Inhibition of oligosaccharide processing and membrane morphogenesis in retinal rod photoreceptor cells.

S J Fliesler, M E Rayborn, J G Hollyfield
PMCID: PMC386518  PMID: 2944109

Abstract

Castanospermine (Cas), an inhibitor of alpha-glucosidase I, blocks "trimming" of the N-linked oligosaccharide Glc3Man9GlcNAc2, thus preventing normal glycoprotein maturation.

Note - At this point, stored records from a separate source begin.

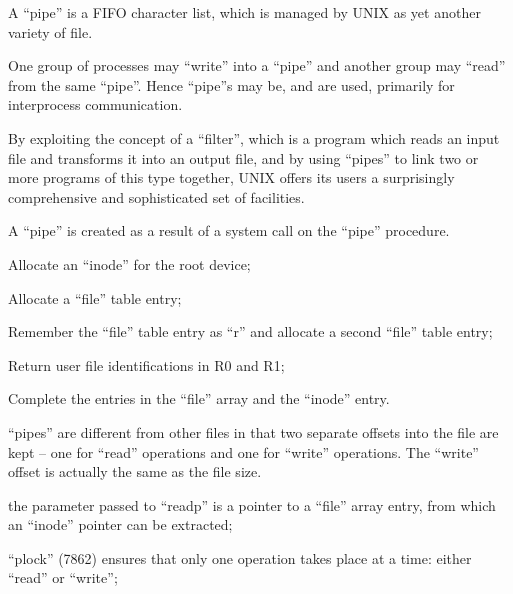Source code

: %
%

A ``pipe''  is  a  FIFO  character  list,
which is managed by UNIX as yet another
variety of file.


One group of processes may ``write'' into
a  ``pipe''  and another group may ``read''
from the same ``pipe''. Hence ``pipe''s may
be,  and are used, primarily for interprocess communication.

By  exploiting   the   concept   of   a
``filter'',  which  is  a  program  which
reads an input file and  transforms  it
into  an  output  file,  and  by  using
``pipes'' to link two or more programs of
this  type  together,  UNIX  offers its
users a surprisingly comprehensive  and
sophisticated set of facilities.



A ``pipe'' is created as a result of a 
system call on the ``pipe'' procedure.

\bd
\item[7728:] Allocate an ``inode'' for the  root device;

\item[7731:] Allocate a ``file'' table entry;

\item[7736:] Remember the ``file''  table  entry
as  ``r''  and  allocate  a  second
``file'' table entry;

\item[7744:] Return user file  identifications
      in R0 and R1;

\item[7746:] Complete  the  entries   in   the
      ``file''   array  and  the  ``inode''
      entry.
\ed



``pipes'' are different from other  files
in  that  two separate offsets into the
file are kept -- one for  ``read''  operations 
and  one for ``write'' operations.
The ``write'' offset is actually the same
as the file size.

\bd
\item[7763:] the parameter passed  to  ``readp''
      is  a  pointer  to a ``file'' array
      entry,  from  which  an   ``inode''
      pointer can be extracted;

\item[7768:] ``plock'' (7862) ensures that  only
      one  operation  takes  place at a
      time: either ``read'' or ``write'';

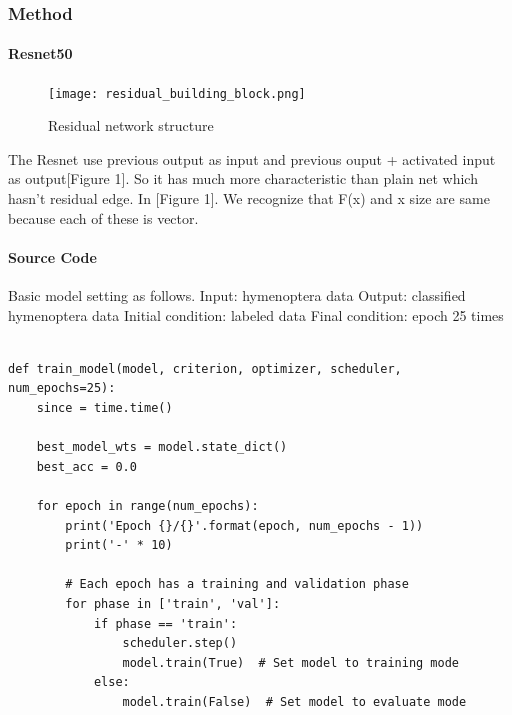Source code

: \documentclass{article}
\begin{document}
\begin{CJK}{UTF8}{}
\subsubsection{Method}
\paragraph{Resnet50}
\newline
\newline
 
\begin{figure}[h!]
\centering
\texttt{[image: residual\_building\_block.png]}
\caption{Residual network structure}
\label{fig:resnet}
\end{figure}
 
The Resnet use previous output as input and previous ouput + activated input as output[Figure 1]. So it has much more characteristic than plain net which hasn't residual edge. In [Figure 1]. We recognize that F(x) and x size are same because each of these is vector.\newline

\paragraph{Source Code}
\newline
 \newline Basic model setting as follows.\newline
Input: hymenoptera data\newline
Output: classified hymenoptera data\newline
Initial condition: labeled data\newline
Final condition: epoch 25 times\newline
\begin{verbatim}
               
def train_model(model, criterion, optimizer, scheduler, num_epochs=25):
    since = time.time()

    best_model_wts = model.state_dict()
    best_acc = 0.0

    for epoch in range(num_epochs):
        print('Epoch {}/{}'.format(epoch, num_epochs - 1))
        print('-' * 10)

        # Each epoch has a training and validation phase
        for phase in ['train', 'val']:
            if phase == 'train':
                scheduler.step()
                model.train(True)  # Set model to training mode
            else:
                model.train(False)  # Set model to evaluate mode


\end{verbatim}
\end{CJK}
\end{document}
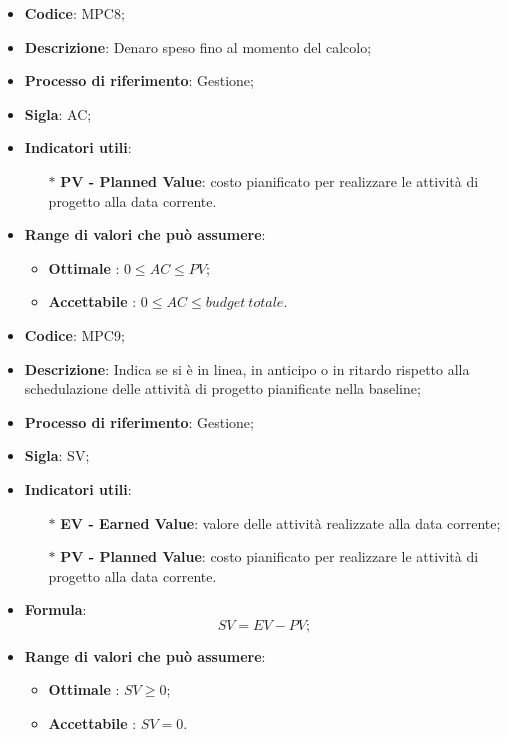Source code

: \vspace{-1cm}
\begin{itemize}
	\item \textbf{Codice}: MPC8;
	\item \textbf{Descrizione}: Denaro speso fino al momento del calcolo;
	\item \textbf{Processo di riferimento}: Gestione;
	\item \textbf{Sigla}: AC;
	\item \textbf{Indicatori utili}: 
		\begin{itemize}
			\item[$\ast$] \textbf{PV - Planned Value}: costo pianificato per realizzare le attività di progetto alla data corrente.
		\end{itemize}
	\item \textbf{Range di valori che può assumere}: 
		\begin{itemize}
			\item \textbf{Ottimale} : $0 \leq AC \leq PV $;
			\item \textbf{Accettabile} : $0 \leq AC \leq budget \ totale $.
		\end{itemize}
\end{itemize}
\vspace{-1cm}
\begin{itemize}
	\item \textbf{Codice}: MPC9;
	\item \textbf{Descrizione}: Indica se si è in linea, in anticipo o in ritardo rispetto alla schedulazione delle attività di progetto pianificate nella baseline;
	\item \textbf{Processo di riferimento}: Gestione;
	\item \textbf{Sigla}: SV;
	\item \textbf{Indicatori utili}: 
		\begin{itemize}
		\item[$\ast$] \textbf{EV - Earned Value}: valore delle attività realizzate alla data corrente;
		\item[$\ast$] \textbf{PV - Planned Value}: costo pianificato per realizzare le attività di progetto alla data corrente.
		\end{itemize}
	\item \textbf{Formula}: \[ SV = EV - PV; \]
	\item \textbf{Range di valori che può assumere}: 
		\begin{itemize}
			\item \textbf{Ottimale} : $SV \geq 0$;
			\item \textbf{Accettabile} : $SV = 0$.
		\end{itemize}
\end{itemize}
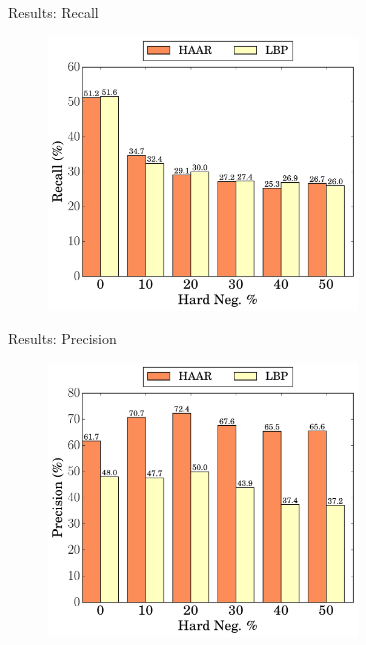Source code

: \begin{frame}{Results: Recall}
	\begin{figure}
		\centering
		\includegraphics[width=0.73\textwidth]{results/results_fig_recall_6.pdf}%
	\end{figure}
\end{frame}
\begin{frame}{Results: Precision}
	\begin{figure}
		\centering
		\includegraphics[width=0.73\textwidth]{results/results_fig_precision_6.pdf}%
	\end{figure}
\end{frame}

With use of a dual-label protocol, Xenopus retinas incubated in the presence of Cas exhibited at least a 2.3-fold increase in the incorporation of [3H]mannose into total retina Cl3CCOOH-precipitable material, whereas incorporation of [14C]leucine was not significantly affected, relative to controls. Analysis of NaDodSO4/PAGE fluorograms of solubilized retinas and rod outer segment (ROS) membranes indicated a relatively selective effect of Cas on opsin (the rod visual pigment apoglycoprotein). The apparent molecular mass of opsin was increased by approximately 2500 in the presence of Cas; the incorporation of [3H]mannose into opsin was enhanced about 2.3-fold without a significant effect on [14C]leucine incorporation, relative to controls. Electron microscopic autoradiography of retinas incubated for 4 hr with [3H]mannose showed that the number of newly formed ROS discs in Cas-treated retinas was not significantly different from controls, but the silver grain density over those discs was about 2.6-fold greater than in controls. The morphology of the newly formed discs was comparable under both conditions. Thus, opsin bearing abnormally large oligosaccharides can be accommodated in the process of disc morphogenesis. These results suggest that the structural requirements for opsin's oligosaccharides, with regard to their potential role as determinants of disc morphogenesis, are not stringent. Furthermore, post-translational processing of N-linked oligosaccharides is not essential for the normal intracellular routing and cell surface expression of membrane glycoproteins.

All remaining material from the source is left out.